Despite some impressive portfolios, the public market has been tough on REITs that own Manhattan office properties, according to CenterSquare senior analyst Alex Snyder. The private market, on the other hand, has been more optimistic.

Alex Snyder

New York City office REITs trade at a significant discount to private market values. Given the multi-year duration of the dislocation, the two camps have clearly planted flags. The question is: Who is right?

The answer, as always, is nuanced. In general, the REIT market has a few great arguments in its favor. First, net effective rent growth in New York has been and is likely to continue to be muted, thanks to competitive new supply and onerous capital expenditure requirements. As growth diminishes, the multiple you should pay for any given asset also diminishes, even if that asset is in Manhattan.

Second, the evolving preferences of tenants are at odds with most of the antiquated office space prevalent in New York. Tech tenants, coworking firms and now even major banks like JP Morgan are demanding space with open floor plates, natural light and speedy elevator banks. Most of the bricks and beams in New York City simply weren’t configured that way and never can be.

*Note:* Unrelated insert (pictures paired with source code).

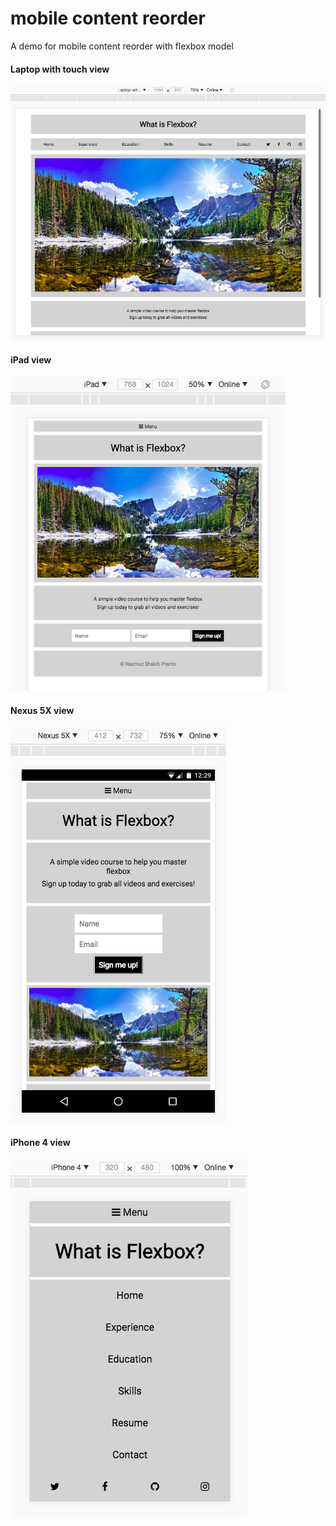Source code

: # mobile content reorder
A demo for mobile content reorder with flexbox model

#### Laptop with touch view
![Laptop with touch view](./src/assets/Laptop%20with%20touch%20view.png)

#### iPad view
![iPad view](./src/assets/iPad%20view.png)

#### Nexus 5X view
![Nexus 5X view](./src/assets/Nexus%205X%20view.png)

#### iPhone 4 view
![Nexus 4 view](./src/assets/iPhone%204%20view.png)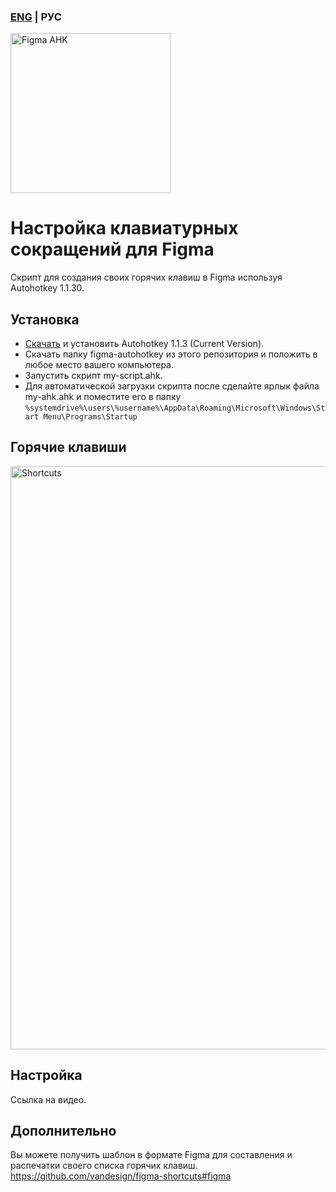 ### [ENG](https://github.com/vandesign/figma-autohotkey/blob/master/README.md) | РУС
<img width="256" alt="Figma AHK" src="https://github.com/vandesign/figma-autohotkey/blob/master/figma-autohotkey.png">

# Настройка клавиатурных сокращений для Figma
Скрипт для создания своих горячих клавиш в Figma используя Autohotkey 1.1.30.

## Установка
- [Скачать](https://www.autohotkey.com/) и установить Autohotkey 1.1.3 (Current Version).
- Скачать папку figma-autohotkey из этого репозитория и положить в любое место вашего компьютера.
- Запустить скрипт my-script.ahk.
- Для автоматической загрузки скрипта после сделайте ярлык файла my-ahk.ahk и поместите его в папку `%systemdrive%\users\%username%\AppData\Roaming\Microsoft\Windows\Start Menu\Programs\Startup`

## Горячие клавиши
<img width="933" alt="Shortcuts" src="https://github.com/vandesign/figma-autohotkey/blob/master/figma-autohotkey/figma/figma-shortcuts-windows-custom.png">

## Настройка
Ссылка на видео.

## Дополнительно
Вы можете получить шаблон в формате Figma для составления и распечатки своего списка горячих клавиш.
https://github.com/vandesign/figma-shortcuts#figma
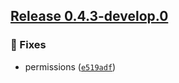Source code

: ## [Release 0.4.3-develop.0](https://github.com/owlot/svc-storage/releases/tag/v0.4.3-develop.0)
  
  ### 🐛 Fixes
  
  - permissions ([`e519adf`](https://github.com/owlot/svc-storage/commit/e519adf8462f70bcda1e17f35877d278573abd8c))
  
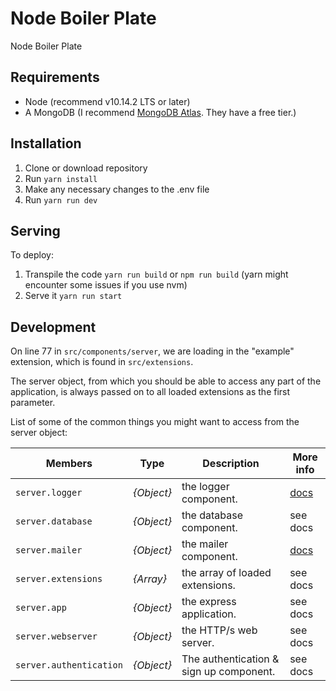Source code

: # Node Boiler Plate

Node Boiler Plate

## Requirements

* Node (recommend v10.14.2 LTS or later)
* A MongoDB (I recommend [MongoDB Atlas](https://www.mongodb.com/cloud/atlas). They have a free tier.)

## Installation

1. Clone or download repository
3. Run `yarn install`
4. Make any necessary changes to the .env file
5. Run `yarn run dev`

## Serving

To deploy:

1. Transpile the code `yarn run build` or `npm run build` (yarn might encounter some issues if you use nvm)
2. Serve it `yarn run start`

## Development

On line 77 in `src/components/server`, we are loading in the "example" extension, which is found in `src/extensions`.

The server object, from which you should be able to access any part of the application, is always passed on to all loaded extensions as the first parameter.

List of some of the common things you might want to access from the server object:

| Members  | Type | Description | More info|
| --- | --- | --- | --- |
| `server.logger` | _{Object}_ | the logger component. | [docs](https://github.com/MrEliasen/node-boiler/wiki/Logger) |
| `server.database` | _{Object}_ | the database component. | see docs |
| `server.mailer` | _{Object}_ | the mailer component. | [docs](https://github.com/MrEliasen/node-boiler/wiki/Mailer) |
| `server.extensions` | _{Array}_ | the array of loaded extensions. | see docs |
| `server.app` | _{Object}_ | the express application. | see docs |
| `server.webserver` | _{Object}_ | the HTTP/s web server. | see docs |
| `server.authentication` | _{Object}_ | The authentication & sign up component. | see docs |
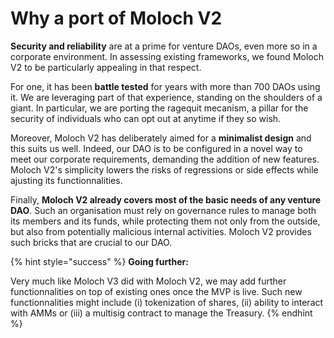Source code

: # Why a port of Moloch V2

**Security and reliability** are at a prime for venture DAOs, even more so in a corporate environment. In assessing existing frameworks, we found Moloch V2 to be particularly appealing in that respect.

For one, it has been **battle tested** for years with more than 700 DAOs using it. We are leveraging part of that experience, standing on the shoulders of a giant. In particular, we are porting the ragequit mecanism, a pillar for the security of individuals who can opt out at anytime if they so wish.

Moreover, Moloch V2 has deliberately aimed for a **minimalist design** and this suits us well. Indeed, our DAO is to be configured in a novel way to meet our corporate requirements, demanding the addition of new features. Moloch V2's simplicity lowers the risks of regressions or side effects while ajusting its functionnalities.

Finally, **Moloch V2 already covers most of the basic needs of any venture DAO**. Such an organisation must rely on governance rules to manage both its members and its funds, while protecting them not only from the outside, but also from potentially malicious internal activities. Moloch V2 provides such bricks that are crucial to our DAO.

{% hint style="success" %}
**Going further:**

Very much like Moloch V3 did with Moloch V2, we may add further functionnalities on top of existing ones once the MVP is live. Such new functionnalities might include (i) tokenization of shares, (ii) ability to interact with AMMs or (iii) a multisig contract to manage the Treasury.
{% endhint %}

The final point in favor of the REIT discount is the shadow supply caused by increased efficiency of office space. Gone are the days of large file cabinets and carefully kept color coded cases. In the digital age, all that many employees need to be productive is a laptop and a WiFi signal.  The result is a dramatic decrease in the amount of space needed per employee, from 250 square feet per person down to, in some extreme cases, just 50. This trend has been a significant hinderance to many landlords’ abilities to push rents.

The amalgamation of these factors has reduced cash flow growth for office landlords, which exacerbates the detrimental effects of the high prices it takes to become an owner of New York City real estate. In a world of ever-increasing investor sophistication, these quantifiable concerns are beginning to triumph over the premium paid for the New York brand name.

Individual Opportunities

However, the private market has a few reasonable rebuttals that merit review. The first one is perhaps the most obvious: REITs represent a portfolio of assets, meaning investors are buying the whole New York City market. Private investors, however, can buy individual assets. On a one-off basis, one can still find opportunities that present upside even at current prices.

The second reason the private market might pay more is efficiency of deployment. REIT investors have the luxury of putting large sums of investment dollars to work in trailer parks as easily as they can the Empire State Building. Private investors that need to deploy large sums of equity, however, generally do not have the option to allocate quickly across numerous small investments. Sometimes buying a large office asset in New York makes sense not because it has the best returns, but because the purchase  allows an investor to deploy $100 million at once.

So who is right? Both sides have valid arguments, but at the end of the day we believe the private market corrects towards the public market more often than the other way around. Already, stories have surfaced of landlords pulling assets off the market when they didn’t receive the bid they wanted, and many have preferred to refinance assets in the debt market as a way to extract proceeds. If you were able to peek at New York City office cap rates 10 years from now, our bet is that the REIT market looks smarter today.